Les biens laissés par le défunt forment une masse indivise en présence d’au moins deux héritiers ou légataires (universels ou à titre universel). Ces derniers sont propriétaires indivis de cette masse. Cette situation, parfois délicate en pratique, dure jusqu’au partage.
 
 

Les biens laissés par le défunt forment une masse indivise en présence d’au moins deux héritiers ou légataires (universels ou à titre universel). Ces derniers sont propriétaires indivis de cette masse. Cette situation, parfois délicate en pratique, dure jusqu’au partage.

1. Contenu de l’indivision

L’indivision successorale comprend :

  • tous les biens existant au jour du décès, ainsi que leurs fruits et revenus,

  • et les biens donnés antérieurement s’ils sont soumis au rapport ou à réduction.

Remarque

Il ne peut y avoir d’indivision qu’entre personnes ayant sur ces biens des droits de même nature : successeurs en pleine propriété et/ou en nue-propriété, par exemple.

En revanche, il n’y a pas indivision entre un nu-propriétaire et un usufruitier.

 

2. Indivision légale

Sauf convention entre héritiers ou légataires, ou accord sur un point particulier, le régime légal de l’indivision s’applique.

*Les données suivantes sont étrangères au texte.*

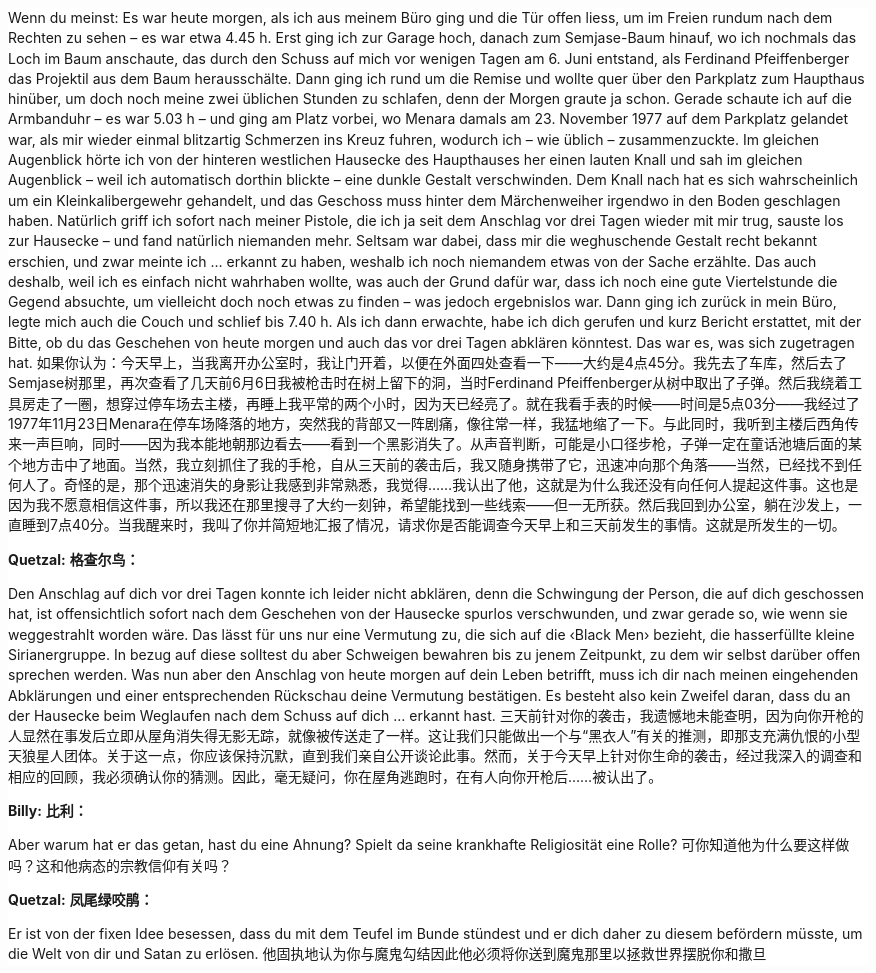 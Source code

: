Wenn du meinst: Es war heute morgen, als ich aus meinem Büro ging und die Tür offen liess, um im Freien rundum nach dem Rechten zu sehen – es war etwa 4.45 h. Erst ging ich zur Garage hoch, danach zum Semjase-Baum hinauf, wo ich nochmals das Loch im Baum anschaute, das durch den Schuss auf mich vor wenigen Tagen am 6. Juni entstand, als Ferdinand Pfeiffenberger das Projektil aus dem Baum herausschälte. Dann ging ich rund um die Remise und wollte quer über den Parkplatz zum Haupthaus hinüber, um doch noch meine zwei üblichen Stunden zu schlafen, denn der Morgen graute ja schon. Gerade schaute ich auf die Armbanduhr – es war 5.03 h – und ging am Platz vorbei, wo Menara damals am 23. November 1977 auf dem Parkplatz gelandet war, als mir wieder einmal blitzartig Schmerzen ins Kreuz fuhren, wodurch ich – wie üblich – zusammenzuckte. Im gleichen Augenblick hörte ich von der hinteren westlichen Hausecke des Haupthauses her einen lauten Knall und sah im gleichen Augenblick – weil ich automatisch dorthin blickte – eine dunkle Gestalt verschwinden. Dem Knall nach hat es sich wahrscheinlich um ein Kleinkalibergewehr gehandelt, und das Geschoss muss hinter dem Märchenweiher irgendwo in den Boden geschlagen haben. Natürlich griff ich sofort nach meiner Pistole, die ich ja seit dem Anschlag vor drei Tagen wieder mit mir trug, sauste los zur Hausecke – und fand natürlich niemanden mehr. Seltsam war dabei, dass mir die weghuschende Gestalt recht bekannt erschien, und zwar meinte ich … erkannt zu haben, weshalb ich noch niemandem etwas von der Sache erzählte. Das auch deshalb, weil ich es einfach nicht wahrhaben wollte, was auch der Grund dafür war, dass ich noch eine gute Viertelstunde die Gegend absuchte, um vielleicht doch noch etwas zu finden – was jedoch ergebnislos war. Dann ging ich zurück in mein Büro, legte mich auch die Couch und schlief bis 7.40 h. Als ich dann erwachte, habe ich dich gerufen und kurz Bericht erstattet, mit der Bitte, ob du das Geschehen von heute morgen und auch das vor drei Tagen abklären könntest. Das war es, was sich zugetragen hat.
如果你认为：今天早上，当我离开办公室时，我让门开着，以便在外面四处查看一下——大约是4点45分。我先去了车库，然后去了Semjase树那里，再次查看了几天前6月6日我被枪击时在树上留下的洞，当时Ferdinand Pfeiffenberger从树中取出了子弹。然后我绕着工具房走了一圈，想穿过停车场去主楼，再睡上我平常的两个小时，因为天已经亮了。就在我看手表的时候——时间是5点03分——我经过了1977年11月23日Menara在停车场降落的地方，突然我的背部又一阵剧痛，像往常一样，我猛地缩了一下。与此同时，我听到主楼后西角传来一声巨响，同时——因为我本能地朝那边看去——看到一个黑影消失了。从声音判断，可能是小口径步枪，子弹一定在童话池塘后面的某个地方击中了地面。当然，我立刻抓住了我的手枪，自从三天前的袭击后，我又随身携带了它，迅速冲向那个角落——当然，已经找不到任何人了。奇怪的是，那个迅速消失的身影让我感到非常熟悉，我觉得……我认出了他，这就是为什么我还没有向任何人提起这件事。这也是因为我不愿意相信这件事，所以我还在那里搜寻了大约一刻钟，希望能找到一些线索——但一无所获。然后我回到办公室，躺在沙发上，一直睡到7点40分。当我醒来时，我叫了你并简短地汇报了情况，请求你是否能调查今天早上和三天前发生的事情。这就是所发生的一切。

**Quetzal:**
**格查尔鸟：**

Den Anschlag auf dich vor drei Tagen konnte ich leider nicht abklären, denn die Schwingung der Person, die auf dich geschossen hat, ist offensichtlich sofort nach dem Geschehen von der Hausecke spurlos verschwunden, und zwar gerade so, wie wenn sie weggestrahlt worden wäre. Das lässt für uns nur eine Vermutung zu, die sich auf die ‹Black Men› bezieht, die hasserfüllte kleine Sirianergruppe. In bezug auf diese solltest du aber Schweigen bewahren bis zu jenem Zeitpunkt, zu dem wir selbst darüber offen sprechen werden. Was nun aber den Anschlag von heute morgen auf dein Leben betrifft, muss ich dir nach meinen eingehenden Abklärungen und einer entsprechenden Rückschau deine Vermutung bestätigen. Es besteht also kein Zweifel daran, dass du an der Hausecke beim Weglaufen nach dem Schuss auf dich … erkannt hast.
三天前针对你的袭击，我遗憾地未能查明，因为向你开枪的人显然在事发后立即从屋角消失得无影无踪，就像被传送走了一样。这让我们只能做出一个与“黑衣人”有关的推测，即那支充满仇恨的小型天狼星人团体。关于这一点，你应该保持沉默，直到我们亲自公开谈论此事。然而，关于今天早上针对你生命的袭击，经过我深入的调查和相应的回顾，我必须确认你的猜测。因此，毫无疑问，你在屋角逃跑时，在有人向你开枪后……被认出了。

**Billy:**
**比利：**

Aber warum hat er das getan, hast du eine Ahnung? Spielt da seine krankhafte Religiosität eine Rolle?
可你知道他为什么要这样做吗？这和他病态的宗教信仰有关吗？

**Quetzal:**
**凤尾绿咬鹃：**

Er ist von der fixen Idee besessen, dass du mit dem Teufel im Bunde stündest und er dich daher zu diesem befördern müsste, um die Welt von dir und Satan zu erlösen.
他固执地认为你与魔鬼勾结因此他必须将你送到魔鬼那里以拯救世界摆脱你和撒旦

La règle de la majorité des 2/3 s’applique pour les actes d’administration de l’indivision, par exemple :

  • réalisation de travaux d’entretien,

  • conclusion et renouvellement des baux d’habitation,

  • vente de meubles indivis pour payer les dettes et charges de la succession,

  • désignation d’un ou plusieurs indivisaires ou d’un tiers comme mandataire général pour administrer le bien, etc.

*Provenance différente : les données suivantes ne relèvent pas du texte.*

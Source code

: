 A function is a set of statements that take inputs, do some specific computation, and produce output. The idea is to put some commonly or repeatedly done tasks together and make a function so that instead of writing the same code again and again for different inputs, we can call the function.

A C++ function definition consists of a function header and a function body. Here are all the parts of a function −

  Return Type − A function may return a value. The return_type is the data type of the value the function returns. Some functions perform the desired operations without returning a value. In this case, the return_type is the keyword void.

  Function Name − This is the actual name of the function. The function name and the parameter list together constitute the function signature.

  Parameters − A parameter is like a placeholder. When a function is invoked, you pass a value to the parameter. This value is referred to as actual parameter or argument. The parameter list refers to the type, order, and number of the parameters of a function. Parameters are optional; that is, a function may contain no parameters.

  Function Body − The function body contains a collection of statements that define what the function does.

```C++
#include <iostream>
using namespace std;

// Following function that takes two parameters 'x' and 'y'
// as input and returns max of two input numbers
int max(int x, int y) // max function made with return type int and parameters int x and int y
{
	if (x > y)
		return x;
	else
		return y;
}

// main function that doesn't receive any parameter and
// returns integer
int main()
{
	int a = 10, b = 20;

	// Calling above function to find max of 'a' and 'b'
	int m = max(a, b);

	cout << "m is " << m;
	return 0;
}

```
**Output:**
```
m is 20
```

La règle de l’unanimité est requise pour toutes les autres décisions, dont les actes de disposition, telle la vente d’un bien immobilier (la vente peut cependant être autorisée par le tribunal de grande instance à la demande des 2/3 des indivisaires).

Chaque indivisaire est tenu de participer aux dépenses de conservation.

Un indivisaire peut aussi :

  • demander le partage, pour mettre fin à l’indivision,

  • disposer de sa quote-part dans l’indivision (la céder ou la donner en garantie),

  • demander une avance en capital sur ses droits, dont il sera tenu compte lors du partage,

  • se servir d’un bien indivis, à charge pour lui d’indemniser les autres s’ils le demandent,

  • demander chaque année sa part des revenus produits par les biens indivis.

Remarque

L’indivisaire qui entend vendre à un tiers tout ou partie de ses droits dans l’indivision doit notifier le prix et les conditions de la cession, ainsi que l’identité de l’acheteur potentiel, aux autres indivisaires.

Ceux-ci bénéficient d’un droit de préemption. Chacun dispose :

  • d’un délai de 1 mois à compter de la notification pour faire connaître au vendeur qu’il exerce son droit de préemption aux prix et conditions indiqués,

  • puis d’un délai de 2 mois pour réaliser effectivement l’achat.

 

3. Indivision conventionnelle

Héritiers et légataires peuvent passer une “convention d’indivision”, par écrit obligatoirement, qui indique :

  • les biens indivis,

  • et la quote-part de chacun des indivisaires.

Ceux-ci désignent (parmi eux ou non) un ou plusieurs gérants ayant pour fonction d’administrer l’indivision.

Ils s’engagent à rester dans l’indivision pour une durée :

  • indéterminée, le partage pouvant être provoqué à tout moment,

  • déterminée (5 ans au maximum, renouvelable), le partage ne pouvant être provoqué avant le terme convenu.

Remarque

La convention d’indivision peut être conclue au nom d’un mineur par son représentant légal (père ou mère, généralement).

Dans ce cas, il peut y mettre fin, quelle qu’en soit la durée, dans l’année suivant sa majorité.